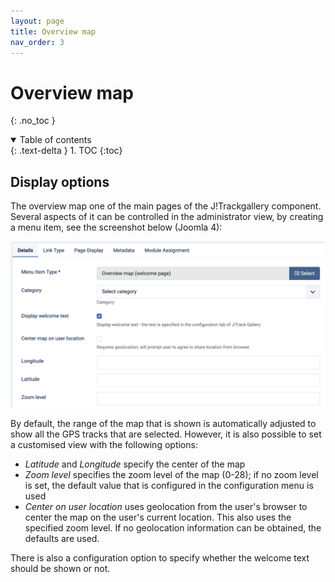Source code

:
 ```yaml
---
layout: page
title: Overview map
nav_order: 3
---
```


# Overview map

{: .no_toc }

<details open markdown="block">
  <summary>
    Table of contents
  </summary>
  {: .text-delta }
1. TOC
{:toc}
</details>

## Display options

The overview map one of the main pages of the J!Trackgallery component. Several aspects of it can be controlled in the administrator view, by creating a menu item, see the screenshot below (Joomla 4):

![Screenshot of overview map menu item configuration](images/overviewmap_config.png)

By default, the range of the map that is shown is automatically adjusted to show all the GPS tracks that are selected. However, it is also possible to set a customised view with the following options:
  - *Latitude* and *Longitude* specify the center of the map
  - *Zoom level* specifies the zoom level of the map (0-28); if no zoom level is set, the default value that is configured in the configuration menu is used
  - *Center on user location* uses geolocation from the user's browser to center the map on the user's current location. This also uses the specified zoom level. If no geolocation information can be obtained, the defaults are used.

There is also a configuration option to specify whether the welcome text should be shown or not.
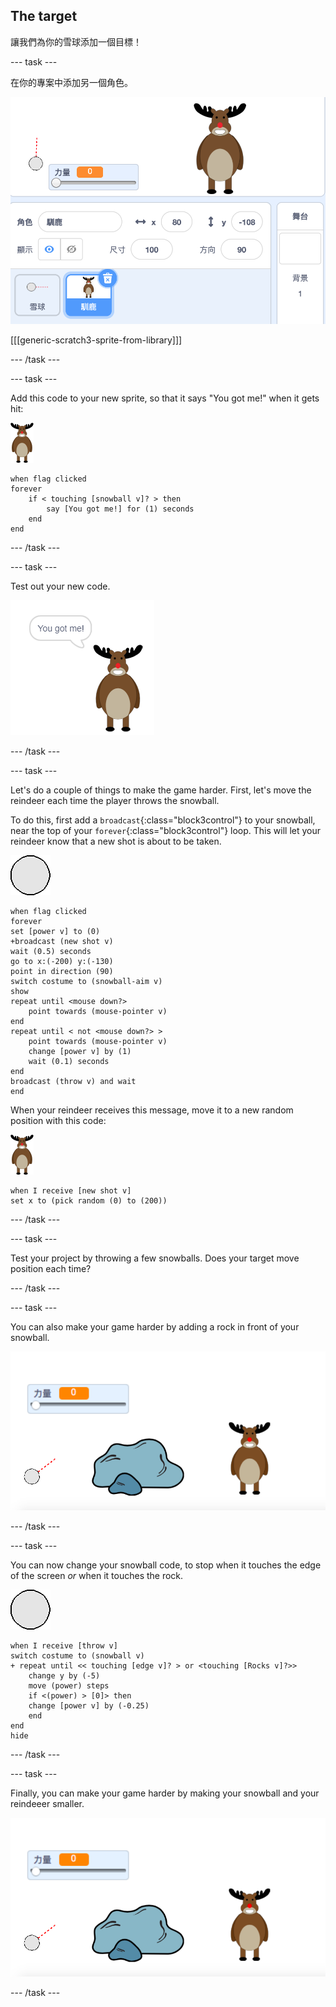 ## The target

讓我們為你的雪球添加一個目標！

--- task ---

在你的專案中添加另一個角色。

![a target sprite on the stage](images/snow-deer.png)

[[[generic-scratch3-sprite-from-library]]]

--- /task ---

--- task ---

Add this code to your new sprite, so that it says "You got me!" when it gets hit:

![target sprite](images/target-sprite.png)

```blocks3
when flag clicked
forever
    if < touching [snowball v]? > then
        say [You got me!] for (1) seconds
    end
end
```

--- /task ---

--- task ---

Test out your new code.

![target sprite saying you got me!](images/snow-hit.png)

--- /task ---

--- task ---

Let's do a couple of things to make the game harder. First, let's move the reindeer each time the player throws the snowball.

To do this, first add a `broadcast`{:class="block3control"} to your snowball, near the top of your `forever`{:class="block3control"} loop. This will let your reindeer know that a new shot is about to be taken.

![snowball sprite](images/snowball-sprite.png)

```blocks3
when flag clicked
forever
set [power v] to (0)
+broadcast (new shot v)
wait (0.5) seconds
go to x:(-200) y:(-130)
point in direction (90)
switch costume to (snowball-aim v)
show
repeat until <mouse down?>
    point towards (mouse-pointer v)
end
repeat until < not <mouse down?> >
    point towards (mouse-pointer v)
    change [power v] by (1)
    wait (0.1) seconds
end
broadcast (throw v) and wait
end
```

When your reindeer receives this message, move it to a new random position with this code:

![target sprite](images/target-sprite.png)

```blocks3
when I receive [new shot v]
set x to (pick random (0) to (200))
```

--- /task ---

--- task ---

Test your project by throwing a few snowballs. Does your target move position each time?

--- /task ---

--- task ---

You can also make your game harder by adding a rock in front of your snowball.

![rock sprite on the stage](images/snow-rock.png)

--- /task ---

--- task ---

You can now change your snowball code, to stop when it touches the edge of the screen _or_ when it touches the rock.

![snowball sprite](images/snowball-sprite.png)

```blocks3
when I receive [throw v]
switch costume to (snowball v)
+ repeat until << touching [edge v]? > or <touching [Rocks v]?>>
    change y by (-5)
    move (power) steps
    if <(power) > [0]> then
    change [power v] by (-0.25)
    end
end
hide
```

--- /task ---

--- task ---

Finally, you can make your game harder by making your snowball and your reindeeer smaller.

![small snowball and target sprite](images/snow-small.png)

--- /task ---
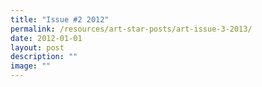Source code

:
 ```yaml
---
title: "Issue #2 2012"
permalink: /resources/art-star-posts/art-issue-3-2013/
date: 2012-01-01
layout: post
description: ""
image: ""
---
```


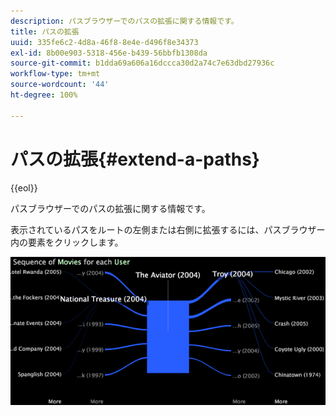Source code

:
 ```yaml
---
description: パスブラウザーでのパスの拡張に関する情報です。
title: パスの拡張
uuid: 335fe6c2-4d8a-46f8-8e4e-d496f8e34373
exl-id: 8b00e903-5318-456e-b439-56bbfb1308da
source-git-commit: b1dda69a606a16dccca30d2a74c7e63dbd27936c
workflow-type: tm+mt
source-wordcount: '44'
ht-degree: 100%

---
```


# パスの拡張{#extend-a-paths}

{{eol}}

パスブラウザーでのパスの拡張に関する情報です。

表示されているパスをルートの左側または右側に拡張するには、パスブラウザー内の要素をクリックします。

![](assets/vis_PathBrowser_ExplorePaths.png)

● WHAT TO WORK ON: Pictures excluded, copy the lines exactly from where the material starts to the line with "## Display options", inclusive.

● EXERCISE ANSWER:
Source code

:
 ```yaml
---
layout: page
title: Overview map
nav_order: 3
---
```


# Overview map

{: .no_toc }

<details open markdown="block">
  <summary>
    Table of contents
  </summary>
  {: .text-delta }
1. TOC
{:toc}
</details>

## Display options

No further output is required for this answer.